Collected data entries
***

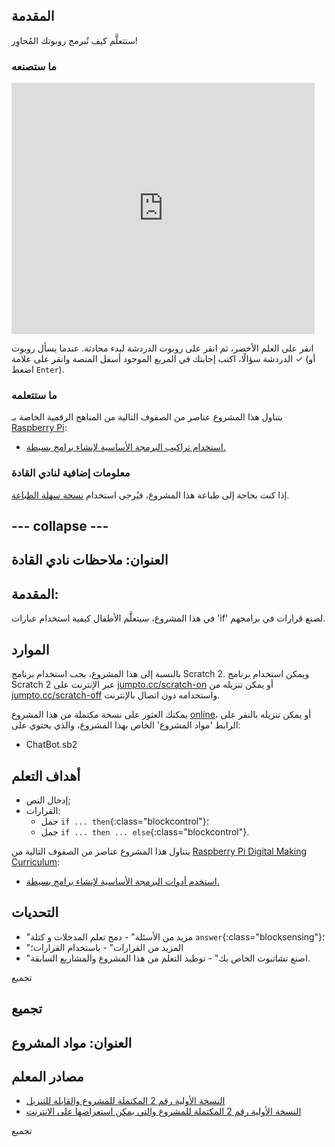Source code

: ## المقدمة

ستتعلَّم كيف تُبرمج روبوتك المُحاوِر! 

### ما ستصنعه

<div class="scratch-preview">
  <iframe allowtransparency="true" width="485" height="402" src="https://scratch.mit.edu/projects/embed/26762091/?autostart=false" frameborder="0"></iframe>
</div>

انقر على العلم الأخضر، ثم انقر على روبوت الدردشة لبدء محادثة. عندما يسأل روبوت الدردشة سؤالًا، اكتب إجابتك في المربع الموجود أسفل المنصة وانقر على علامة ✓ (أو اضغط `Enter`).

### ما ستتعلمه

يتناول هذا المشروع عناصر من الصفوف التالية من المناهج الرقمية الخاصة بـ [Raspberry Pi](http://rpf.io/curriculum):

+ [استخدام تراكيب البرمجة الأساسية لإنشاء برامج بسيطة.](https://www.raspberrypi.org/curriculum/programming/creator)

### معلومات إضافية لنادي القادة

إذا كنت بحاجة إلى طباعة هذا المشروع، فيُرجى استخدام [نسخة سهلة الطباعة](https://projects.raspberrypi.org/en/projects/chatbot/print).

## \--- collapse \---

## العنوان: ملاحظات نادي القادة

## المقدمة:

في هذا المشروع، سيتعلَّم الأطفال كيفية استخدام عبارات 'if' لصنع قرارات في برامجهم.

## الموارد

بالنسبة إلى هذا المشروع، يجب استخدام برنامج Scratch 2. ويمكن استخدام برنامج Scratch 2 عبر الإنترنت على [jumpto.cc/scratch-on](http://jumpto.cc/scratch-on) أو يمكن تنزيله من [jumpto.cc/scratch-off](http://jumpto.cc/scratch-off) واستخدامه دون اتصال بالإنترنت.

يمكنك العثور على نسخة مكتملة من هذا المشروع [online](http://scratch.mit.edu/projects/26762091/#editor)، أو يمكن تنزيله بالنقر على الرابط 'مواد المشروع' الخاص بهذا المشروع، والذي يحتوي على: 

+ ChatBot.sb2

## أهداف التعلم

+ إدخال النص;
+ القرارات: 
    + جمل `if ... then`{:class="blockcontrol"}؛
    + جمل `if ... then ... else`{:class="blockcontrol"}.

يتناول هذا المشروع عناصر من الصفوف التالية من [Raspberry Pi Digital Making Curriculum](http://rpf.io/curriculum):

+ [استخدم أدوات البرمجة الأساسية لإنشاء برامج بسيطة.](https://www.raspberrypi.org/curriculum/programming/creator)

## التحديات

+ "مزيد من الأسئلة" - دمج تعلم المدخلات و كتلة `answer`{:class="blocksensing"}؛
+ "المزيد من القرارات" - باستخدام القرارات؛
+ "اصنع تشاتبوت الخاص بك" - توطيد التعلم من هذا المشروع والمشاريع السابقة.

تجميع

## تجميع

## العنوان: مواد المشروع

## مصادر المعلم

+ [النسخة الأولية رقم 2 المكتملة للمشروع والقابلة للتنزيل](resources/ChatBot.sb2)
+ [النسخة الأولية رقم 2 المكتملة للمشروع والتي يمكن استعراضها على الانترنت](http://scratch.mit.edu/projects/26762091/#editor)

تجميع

***

| TASK OBJECTIVE |
Using the records above, count the lines that hold the string "الأولية", and give back only the result.

| COMPLETED TASK |
2